The drug dexamethasone may not benefit patients with COVID-19 with diabetes or low albumin levels

A new discovery of how the frame carries dexamethasone, a drug that can increase the chances of survival in patients with severe COVID-19, suggests that diabetes and other points would possibly reduce its potentially important efficacy.

Based on their findings, researchers say doctors may want to reconsider how they administer the drug to certain patient teams.

The team of scientists, founded at the University of Virginia School of Medicine, the University of South Carolina and Poland, has decided how a protein in our blood called serum albumin captures dexamethasone and takes it where it’s needed.

Low serum albumin levels are already a major threat to severe COVID-19, as is diabetes.

New studies suggest that diabetes or low albumin levels may make it difficult for patients to discharge the benefits of dexamethasone, a corticosteroid that soothes the overactive immune reaction that can lead to death in severe cases of COVID-19.

Diabetes is linked to the upper level of blood sugar, causing a replacement in albumin that can adjust the binding site of dexamethasone. Other drugs would possibly also compete with dexamethasone for a limited area in serum albumin reserves. Albumin’s carrying capacity is also naturally reduced when there is a low point of albumin in the blood.

At this stage, we do not have a more available remedy than dexamethasone for severe cases of COVID-19, but, like COVID-19 itself, its efficacy is somewhat unpredictable.
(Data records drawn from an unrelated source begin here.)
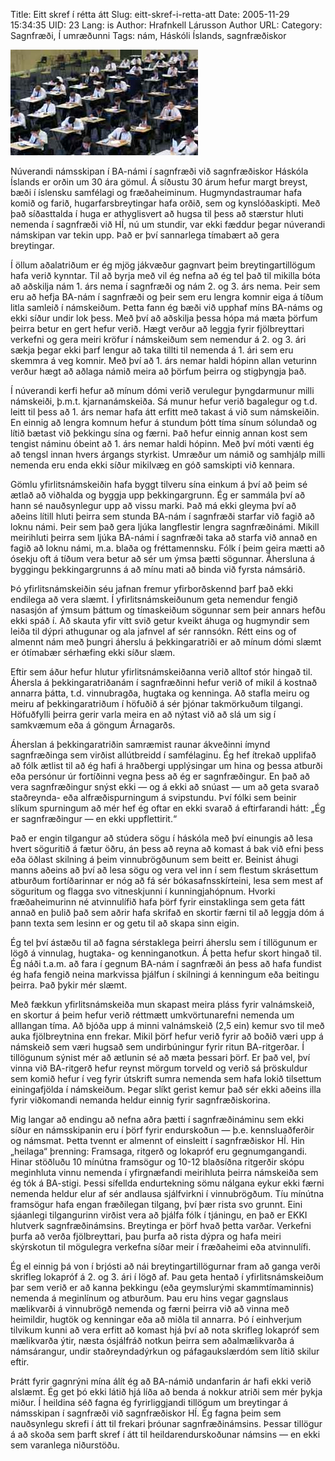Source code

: Title: Eitt skref í rétta átt
Slug: eitt-skref-i-retta-att
Date: 2005-11-29 15:34:35
UID: 23
Lang: is
Author: Hrafnkell Lárusson
Author URL: 
Category: Sagnfræði, Í umræðunni
Tags: nám, Háskóli Íslands, sagnfræðiskor

![Nemendur](42.jpg)

Núverandi námsskipan í BA-námi í sagnfræði við sagnfræðiskor Háskóla Íslands er orðin um 30 ára gömul. Á síðustu 30 árum hefur margt breyst, bæði í íslensku samfélagi og fræðaheiminum. Hugmyndastraumar hafa komið og farið, hugarfarsbreytingar hafa orðið, sem og kynslóðaskipti. Með það síðasttalda í huga er athyglisvert að hugsa til þess að stærstur hluti nemenda í sagnfræði við HÍ, nú um stundir, var ekki fæddur þegar núverandi námskipan var tekin upp. Það er því sannarlega tímabært að gera breytingar.

Í öllum aðalatriðum er ég mjög jákvæður gagnvart þeim breytingartillögum hafa verið kynntar. Til að byrja með vil ég nefna að ég tel það til mikilla bóta að aðskilja nám 1. árs nema í sagnfræði og nám 2. og 3. árs nema. Þeir sem eru að hefja BA-nám í sagnfræði og þeir sem eru lengra komnir eiga á tíðum litla samleið í námskeiðum. Þetta fann ég bæði við upphaf míns BA-náms og ekki síður undir lok þess. Með því að aðskilja þessa hópa má mæta þörfum þeirra betur en gert hefur verið. Hægt verður að leggja fyrir fjölbreyttari verkefni og gera meiri kröfur í námskeiðum sem nemendur á 2. og 3. ári sækja þegar ekki þarf lengur að taka tillti til nemenda á 1. ári sem eru skemmra á veg komnir. Með því að 1. árs nemar haldi hópinn allan veturinn verður hægt að aðlaga námið meira að þörfum þeirra og stigþyngja það.

Í núverandi kerfi hefur að mínum dómi verið verulegur þyngdarmunur milli námskeiði, þ.m.t. kjarnanámskeiða. Sá munur hefur verið bagalegur og t.d. leitt til þess að 1. árs nemar hafa átt erfitt með takast á við sum námskeiðin. En einnig að lengra komnum hefur á stundum þótt tíma sínum sólundað og lítið bætast við þekkingu sína og færni. Það hefur einnig annan kost sem tengist náminu óbeint að 1. árs nemar haldi hópinn. Með því móti vænti ég að tengsl innan hvers árgangs styrkist. Umræður um námið og samhjálp milli nemenda eru enda ekki síður mikilvæg en góð samskipti við kennara.

Gömlu yfirlitsnámskeiðin hafa byggt tilveru sína einkum á því að þeim sé ætlað að viðhalda og byggja upp þekkingargrunn. Ég er sammála því að hann sé nauðsynlegur upp að vissu marki. Það má ekki gleyma því að aðeins lítill hluti þeirra sem stunda BA-nám í sagnfræði starfar við fagið að loknu námi. Þeir sem það gera ljúka langflestir lengra sagnfræðinámi. Mikill meirihluti þeirra sem ljúka BA-námi í sagnfræði taka að starfa við annað en fagið að loknu námi, m.a. blaða og fréttamennsku. Fólk í þeim geira mætti að ósekju oft á tíðum vera betur að sér um ýmsa þætti sögunnar. Áhersluna á byggingu þekkingargrunns á að mínu mati að binda við fyrsta námsárið.

Þó yfirlitsnámskeiðin séu jafnan fremur yfirborðskennd þarf það ekki endilega að vera slæmt. Í yfirlitsnámskeiðunum geta nemendur fengið nasasjón af ýmsum þáttum og tímaskeiðum sögunnar sem þeir annars hefðu ekki spáð í. Að skauta yfir vítt svið getur kveikt áhuga og hugmyndir sem leiða til dýpri athugunar og ala jafnvel af sér rannsókn. Rétt eins og of almennt nám með þungri áherslu á þekkingaratriði er að mínum dómi slæmt er ótímabær sérhæfing ekki síður slæm.

Eftir sem áður hefur hlutur yfirlitsnámskeiðanna verið alltof stór hingað til. Áhersla á þekkingaratriðanám í sagnfræðinni hefur verið of mikil á kostnað annarra þátta, t.d. vinnubragða, hugtaka og kenninga. Að stafla meiru og meiru af þekkingaratriðum í höfuðið á sér þjónar takmörkuðum tilgangi. Höfuðfylli þeirra gerir varla meira en að nýtast við að slá um sig í samkvæmum eða á göngum Árnagarðs.

Áherslan á þekkingaratriðin samræmist raunar ákveðinni ímynd sagnfræðinga sem virðist allútbreidd í samfélaginu. Ég hef ítrekað upplifað að fólk ætlist til að ég hafi á hraðbergi upplýsingar um hina og þessa atburði eða persónur úr fortíðinni vegna þess að ég er sagnfræðingur. En það að vera sagnfræðingur snýst ekki — og á ekki að snúast — um að geta svarað staðreynda- eða alfræðispurningum á svipstundu. Því fólki sem beinir slíkum spurningum að mér hef ég oftar en ekki svarað á eftirfarandi hátt: „Ég er sagnfræðingur — en ekki uppflettirit.“

Það er engin tilgangur að stúdera sögu í háskóla með því einungis að lesa hvert söguritið á fætur öðru, án þess að reyna að komast á bak við efni þess eða öðlast skilning á þeim vinnubrögðunum sem beitt er. Beinist áhugi manns aðeins að því að lesa sögu og vera vel inn í sem flestum skrásettum atburðum fortíðarinnar er nóg að fá sér bókasafnsskírteini, lesa sem mest af söguritum og flagga svo vitneskjunni í kunningjahópnum. Hvorki fræðaheimurinn né atvinnulífið hafa þörf fyrir einstaklinga sem geta fátt annað en þulið það sem aðrir hafa skrifað en skortir færni til að leggja dóm á þann texta sem lesinn er og getu til að skapa sinn eigin.

Ég tel því ástæðu til að fagna sérstaklega þeirri áherslu sem í tillögunum er lögð á vinnulag, hugtaka- og kenninganotkun. Á þetta hefur skort hingað til. Ég náði t.a.m. að fara í gegnum BA-nám í sagnfræði án þess að hafa fundist ég hafa fengið neina markvissa þjálfun í skilningi á kenningum eða beitingu þeirra. Það þykir mér slæmt.

Með fækkun yfirlitsnámskeiða mun skapast meira pláss fyrir valnámskeið, en skortur á þeim hefur verið réttmætt umkvörtunarefni nemenda um alllangan tíma. Að bjóða upp á minni valnámskeið (2,5 ein) kemur svo til með auka fjölbreytnina enn frekar. Mikil þörf hefur verið fyrir að boðið væri upp á námskeið sem væri hugsað sem undirbúningur fyrir ritun BA-ritgerðar. Í tillögunum sýnist mér að ætlunin sé að mæta þessari þörf. Er það vel, því vinna við BA-ritgerð hefur reynst mörgum torveld og verið sá þröskuldur sem komið hefur í veg fyrir útskrift sumra nemenda sem hafa lokið tilsettum einingafjölda í námskeiðum. Þegar slíkt gerist kemur það sér ekki aðeins illa fyrir viðkomandi nemanda heldur einnig fyrir sagnfræðiskorina.

Mig langar að endingu að nefna aðra þætti í sagnfræðináminu sem ekki síður en námsskipanin eru í þörf fyrir endurskoðun — þ.e. kennsluaðferðir og námsmat. Þetta tvennt er almennt of einsleitt í sagnfræðiskor HÍ. Hin „heilaga“ þrenning: Framsaga, ritgerð og lokapróf eru gegnumgangandi. Hinar stöðluðu 10 mínútna framsögur og 10-12 blaðsíðna ritgerðir skópu meginhluta vinnu nemenda í yfirgnæfandi meirihluta þeirra námskeiða sem ég tók á BA-stigi. Þessi sífellda endurtekning sömu nálgana eykur ekki færni nemenda heldur elur af sér andlausa sjálfvirkni í vinnubrögðum. Tíu mínútna framsögur hafa engan fræðilegan tilgang, því þær rista svo grunnt. Eini sjáanlegi tilgangurinn virðist vera að þjálfa fólk í tjáningu, en það er EKKI hlutverk sagnfræðinámsins. Breytinga er þörf hvað þetta varðar. Verkefni þurfa að verða fjölbreyttari, þau þurfa að rista dýpra og hafa meiri skýrskotun til mögulegra verkefna síðar meir í fræðaheimi eða atvinnulífi.

Ég el einnig þá von í brjósti að nái breytingartillögurnar fram að ganga verði skrifleg lokapróf á 2. og 3. ári í lögð af. Þau geta hentað í yfirlitsnámskeiðum þar sem verið er að kanna þekkingu (eða geymslurými skammtímaminnis) nemenda á meginlínum og atburðum. Þau eru hins vegar gagnslaus mælikvarði á vinnubrögð nemenda og færni þeirra við að vinna með heimildir, hugtök og kenningar eða að miðla til annarra. Þó í einhverjum tilvikum kunni að vera erfitt að komast hjá því að nota skrifleg lokapróf sem mælikvarða ýtir, næsta ósjálfráð notkun þeirra sem aðalmælikvarða á námsárangur, undir staðreyndadýrkun og páfagaukslærdóm sem lítið skilur eftir.

Þrátt fyrir gagnrýni mína álít ég að BA-námið undanfarin ár hafi ekki verið alslæmt. Ég get þó ekki látið hjá líða að benda á nokkur atriði sem mér þykja miður. Í heildina séð fagna ég fyrirliggjandi tillögum um breytingar á námsskipan í sagnfræði við sagnfræðiskor HÍ. Ég fagna þeim sem nauðsynlegu skrefi í átt til frekari þróunar sagnfræðinámsins. Þessar tillögur á að skoða sem þarft skref í átt til heildarendurskoðunar námsins — en ekki sem varanlega niðurstöðu.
To give a complete picture, this study was conducted in collaboration with structural biologists, computer scientists and clinicians. Therefore, each of the authors of this article had to think outdoors to mix medical knowledge with the effects of structural biology in order to recommend imaginable adjustments to the remedy that could potentially save more human lives. . “

Researcher Ivan Shabalin, PhD, first in a new paper describing the results, added, “Working on this interdisciplinary team and seeing how our fundamental science studies can save lives in the existing pandemic seemed incredibly rewarding to us. “

For the first time, Minor and her colleagues demonstrated precisely how serum albumin joins dexamethasone so that the drug can be distributed in our bodies.

Serum albumin joins dexamethasone in the same way that it joins the hormone testosterone, suggesting that the two may compete with the other, the researchers report. More men die from COVID-19 than women, and low testosterone levels have already been linked to worse results.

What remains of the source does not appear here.